International executives have been responding to opportunities posed by lingering American economic sanctions. Hundreds of businesspeople from Britain, France, Italy, Russia, China and Canada have recently visited Libya, lured by its roughly $12 billion in annual oil revenue. The British oil firm Lasmo is one of the numerous multinationals to have signed hefty contracts. In addition, Airbus, the European aircraft consortium, is prepared to sell 24 passenger jets valued at $1.5 million to Libya's national carrier.

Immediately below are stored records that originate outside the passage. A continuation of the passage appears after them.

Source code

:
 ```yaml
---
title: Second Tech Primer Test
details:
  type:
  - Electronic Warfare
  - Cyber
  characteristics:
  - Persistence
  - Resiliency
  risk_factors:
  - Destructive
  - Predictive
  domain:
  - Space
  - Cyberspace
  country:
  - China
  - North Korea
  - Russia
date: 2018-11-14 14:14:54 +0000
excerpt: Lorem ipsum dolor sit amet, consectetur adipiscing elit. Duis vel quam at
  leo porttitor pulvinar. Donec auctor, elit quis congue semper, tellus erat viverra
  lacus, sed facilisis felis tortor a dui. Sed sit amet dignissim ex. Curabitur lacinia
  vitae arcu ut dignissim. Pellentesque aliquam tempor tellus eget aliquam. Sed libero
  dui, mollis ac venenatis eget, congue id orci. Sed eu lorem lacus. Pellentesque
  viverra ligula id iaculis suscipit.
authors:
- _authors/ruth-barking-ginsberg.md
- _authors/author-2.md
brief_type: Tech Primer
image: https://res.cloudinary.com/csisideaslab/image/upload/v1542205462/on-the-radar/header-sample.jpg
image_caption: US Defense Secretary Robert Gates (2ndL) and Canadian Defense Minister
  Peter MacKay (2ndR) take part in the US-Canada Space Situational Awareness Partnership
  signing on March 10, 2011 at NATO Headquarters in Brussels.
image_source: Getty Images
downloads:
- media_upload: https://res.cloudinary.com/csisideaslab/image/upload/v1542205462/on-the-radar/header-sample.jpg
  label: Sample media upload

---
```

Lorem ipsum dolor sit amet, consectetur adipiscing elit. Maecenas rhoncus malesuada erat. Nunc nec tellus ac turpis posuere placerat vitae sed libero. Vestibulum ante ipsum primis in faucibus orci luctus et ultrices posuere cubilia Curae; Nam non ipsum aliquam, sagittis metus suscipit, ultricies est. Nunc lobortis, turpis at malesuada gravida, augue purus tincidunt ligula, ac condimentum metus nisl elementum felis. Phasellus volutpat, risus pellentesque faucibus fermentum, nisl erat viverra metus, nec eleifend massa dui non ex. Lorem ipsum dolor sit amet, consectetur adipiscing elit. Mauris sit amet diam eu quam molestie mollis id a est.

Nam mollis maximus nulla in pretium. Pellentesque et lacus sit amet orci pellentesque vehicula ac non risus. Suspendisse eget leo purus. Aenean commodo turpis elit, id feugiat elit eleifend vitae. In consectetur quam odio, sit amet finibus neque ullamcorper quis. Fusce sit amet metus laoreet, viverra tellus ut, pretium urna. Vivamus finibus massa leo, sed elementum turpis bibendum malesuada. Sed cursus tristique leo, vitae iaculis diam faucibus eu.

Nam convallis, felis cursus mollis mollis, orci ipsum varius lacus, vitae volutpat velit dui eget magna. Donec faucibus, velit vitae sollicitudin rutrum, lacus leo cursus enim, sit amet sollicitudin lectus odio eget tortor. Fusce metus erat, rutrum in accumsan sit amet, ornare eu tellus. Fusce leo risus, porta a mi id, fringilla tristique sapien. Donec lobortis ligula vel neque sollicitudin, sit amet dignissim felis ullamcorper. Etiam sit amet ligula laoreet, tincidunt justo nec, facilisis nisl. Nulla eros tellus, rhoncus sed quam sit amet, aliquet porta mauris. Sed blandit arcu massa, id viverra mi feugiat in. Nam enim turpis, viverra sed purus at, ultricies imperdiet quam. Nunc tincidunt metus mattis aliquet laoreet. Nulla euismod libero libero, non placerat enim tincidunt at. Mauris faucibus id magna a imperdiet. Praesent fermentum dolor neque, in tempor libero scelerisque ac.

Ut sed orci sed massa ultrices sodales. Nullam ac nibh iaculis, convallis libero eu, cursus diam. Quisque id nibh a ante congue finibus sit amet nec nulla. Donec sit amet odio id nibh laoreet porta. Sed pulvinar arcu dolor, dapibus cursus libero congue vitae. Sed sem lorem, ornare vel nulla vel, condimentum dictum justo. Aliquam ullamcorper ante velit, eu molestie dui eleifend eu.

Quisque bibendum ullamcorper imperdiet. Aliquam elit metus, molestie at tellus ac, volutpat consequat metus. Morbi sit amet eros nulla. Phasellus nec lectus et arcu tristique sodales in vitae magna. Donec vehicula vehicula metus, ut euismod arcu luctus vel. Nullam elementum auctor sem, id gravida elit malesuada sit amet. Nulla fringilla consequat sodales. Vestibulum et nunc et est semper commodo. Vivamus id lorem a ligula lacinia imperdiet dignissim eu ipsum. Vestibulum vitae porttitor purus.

Since the U.S. administration continues to prohibit commercial activity with Libya, American firms are the main losers in the game. Recognizing this lost opportunity, US businesspeople with strong political connections have initiated a quiet but feverish lobbying campaign to have this ban lifted. These efforts have borne fruit. Following Qadhafi's release of the two Lockerbie suspects, the White House eased economic sanctions on food and medicine. Plans are currently in an advanced stage to ship 20,000 tonnes of durum wheat to Libya, and tens of millions of dollars of additional deals could be signed by the end of this year. Furthermore, the US government has permitted Occidental Petroleum and Oasis, a consortium consisting of Conoco, Marathon and Amarada Hess, to survey wells they once operated.
In recent months, Qadhafi has publicly acknowledged the need to diversify the economy beyond the energy sector. The Libyan ruler had grown increasingly frustrated with the government's protracted dependence on oil revenues, which account for approximately 95 percent of the state's foreign exchange revenues. The recently approved revised budget includes expenditures of $6.65 billion (versus $7.58 billion in 1999). Merely 20 percent of spending will be derived from oil revenues.
These figures do not, however, signify that aggregate public expenses are due to shrink. In the 2000 development budget, which is separate from the main budget and consists primarily of infrastructure investment, spending will be doubled to $3.82 billion. 70 percent of these outlays will accrue from oil export proceeds. Higher oil prices also strengthen the Libyan economy. Last year's real GDP growth reached 5.4 percent, higher than a previous forecast of 4.2 percent. This year, the economy is projected to expand by 4.7 percent.
The Camp Ziest trial signifies a new phase in this North African state’s international relations. Libya is already bearing the fruits of relaxed international economic sanctions, as numerous commercial contracts have recently been signed. Foreign interest is strong in this market, which possesses bountiful oil resources and the need to build up an underdeveloped national infrastructure system. Qadhafi and the country’s administration should approach this rare opportunity prudently by accelerating economic reform and solidifying the country’s foreign investment laws.